Goal of the exercise >> Only lines containing the word "createdAt" are needed; pull them out of the material.
■ ■ ■ ■
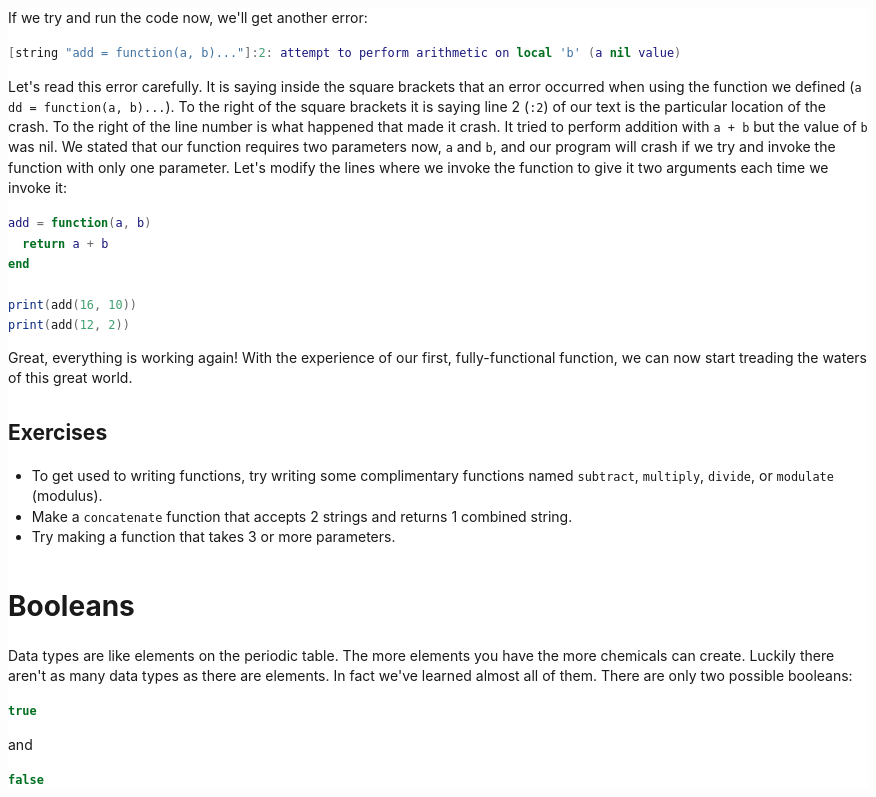 If we try and run the code now, we'll get another error:

```lua
[string "add = function(a, b)..."]:2: attempt to perform arithmetic on local 'b' (a nil value)
```

Let's read this error carefully.
It is saying inside the square brackets that an error occurred when using the function we defined (`add = function(a, b)...`).
To the right of the square brackets it is saying line 2 (`:2`) of our text is the particular location of the crash.
To the right of the line number is what happened that made it crash.
It tried to perform addition with `a + b` but the value of `b` was nil.
We stated that our function requires two parameters now, `a` and `b`, and our program will crash if we try and invoke the function with only one parameter.
Let's modify the lines where we invoke the function to give it two arguments each time we invoke it:

```lua
add = function(a, b)
  return a + b
end

print(add(16, 10))
print(add(12, 2))
```

Great, everything is working again!
With the experience of our first, fully-functional function, we can now start treading the waters of this great world.

## Exercises

- To get used to writing functions, try writing some complimentary functions named `subtract`, `multiply`, `divide`, or `modulate` (modulus).
- Make a `concatenate` function that accepts 2 strings and returns 1 combined string.
- Try making a function that takes 3 or more parameters.

# Booleans

Data types are like elements on the periodic table.
The more elements you have the more chemicals can create.
Luckily there aren't as many data types as there are elements.
In fact we've learned almost all of them.
There are only two possible booleans:

```lua
true
```

and

```lua
false
```

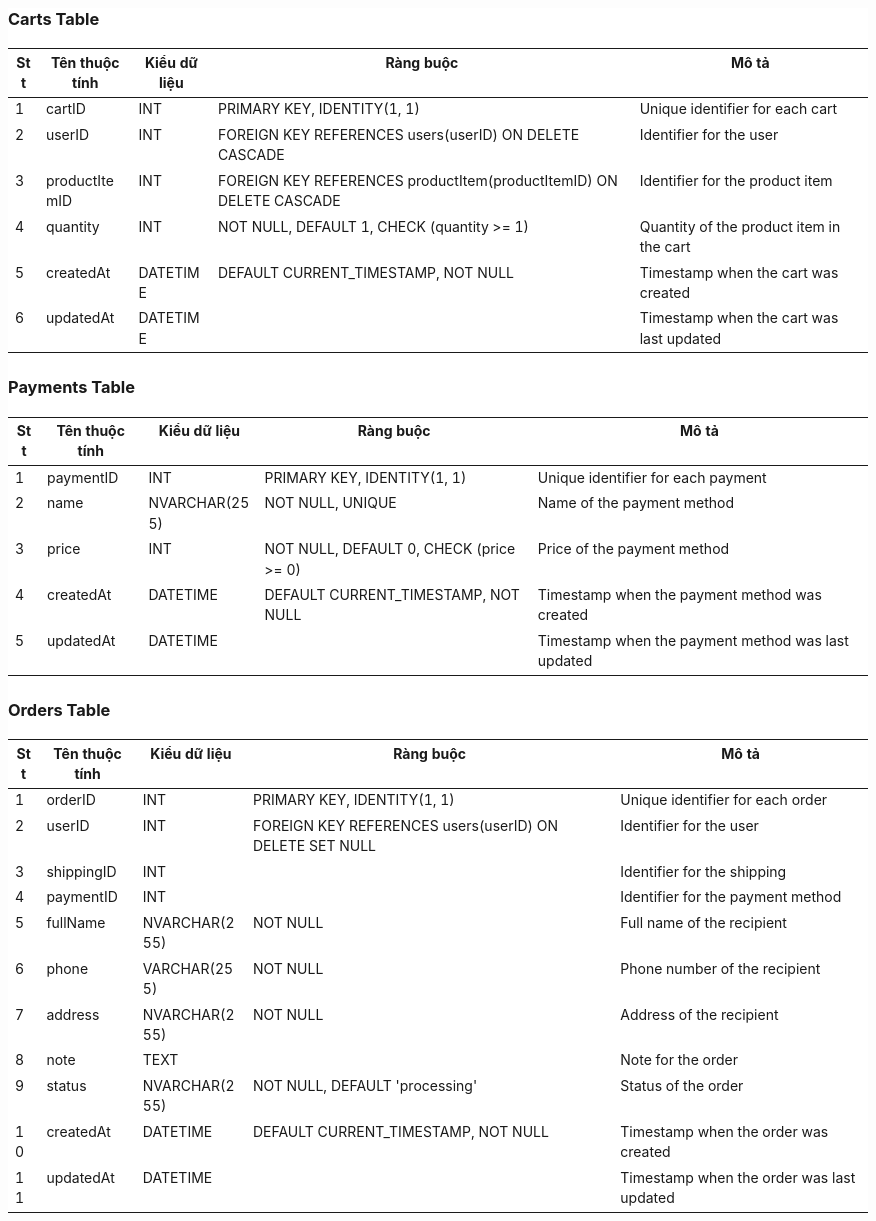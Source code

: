 ### Carts Table

| Stt | Tên thuộc tính | Kiểu dữ liệu | Ràng buộc                                                           | Mô tả                                    |
| --- | -------------- | ------------ | ------------------------------------------------------------------- | ---------------------------------------- |
| 1   | cartID         | INT          | PRIMARY KEY, IDENTITY(1, 1)                                         | Unique identifier for each cart          |
| 2   | userID         | INT          | FOREIGN KEY REFERENCES users(userID) ON DELETE CASCADE              | Identifier for the user                  |
| 3   | productItemID  | INT          | FOREIGN KEY REFERENCES productItem(productItemID) ON DELETE CASCADE | Identifier for the product item          |
| 4   | quantity       | INT          | NOT NULL, DEFAULT 1, CHECK (quantity >= 1)                          | Quantity of the product item in the cart |
| 5   | createdAt      | DATETIME     | DEFAULT CURRENT_TIMESTAMP, NOT NULL                                 | Timestamp when the cart was created      |
| 6   | updatedAt      | DATETIME     |                                                                     | Timestamp when the cart was last updated |

### Payments Table

| Stt | Tên thuộc tính | Kiểu dữ liệu  | Ràng buộc                               | Mô tả                                              |
| --- | -------------- | ------------- | --------------------------------------- | -------------------------------------------------- |
| 1   | paymentID      | INT           | PRIMARY KEY, IDENTITY(1, 1)             | Unique identifier for each payment                 |
| 2   | name           | NVARCHAR(255) | NOT NULL, UNIQUE                        | Name of the payment method                         |
| 3   | price          | INT           | NOT NULL, DEFAULT 0, CHECK (price >= 0) | Price of the payment method                        |
| 4   | createdAt      | DATETIME      | DEFAULT CURRENT_TIMESTAMP, NOT NULL     | Timestamp when the payment method was created      |
| 5   | updatedAt      | DATETIME      |                                         | Timestamp when the payment method was last updated |

### Orders Table

| Stt | Tên thuộc tính | Kiểu dữ liệu  | Ràng buộc                                               | Mô tả                                     |
| --- | -------------- | ------------- | ------------------------------------------------------- | ----------------------------------------- |
| 1   | orderID        | INT           | PRIMARY KEY, IDENTITY(1, 1)                             | Unique identifier for each order          |
| 2   | userID         | INT           | FOREIGN KEY REFERENCES users(userID) ON DELETE SET NULL | Identifier for the user                   |
| 3   | shippingID     | INT           |                                                         | Identifier for the shipping               |
| 4   | paymentID      | INT           |                                                         | Identifier for the payment method         |
| 5   | fullName       | NVARCHAR(255) | NOT NULL                                                | Full name of the recipient                |
| 6   | phone          | VARCHAR(255)  | NOT NULL                                                | Phone number of the recipient             |
| 7   | address        | NVARCHAR(255) | NOT NULL                                                | Address of the recipient                  |
| 8   | note           | TEXT          |                                                         | Note for the order                        |
| 9   | status         | NVARCHAR(255) | NOT NULL, DEFAULT 'processing'                          | Status of the order                       |
| 10  | createdAt      | DATETIME      | DEFAULT CURRENT_TIMESTAMP, NOT NULL                     | Timestamp when the order was created      |
| 11  | updatedAt      | DATETIME      |                                                         | Timestamp when the order was last updated |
■ ■ ■ ■
Task solution >>
| 5   | createdAt      | DATETIME     | DEFAULT CURRENT_TIMESTAMP, NOT NULL                                 | Timestamp when the cart was created      |
| 4   | createdAt      | DATETIME      | DEFAULT CURRENT_TIMESTAMP, NOT NULL     | Timestamp when the payment method was created      |
| 10  | createdAt      | DATETIME      | DEFAULT CURRENT_TIMESTAMP, NOT NULL                     | Timestamp when the order was created      |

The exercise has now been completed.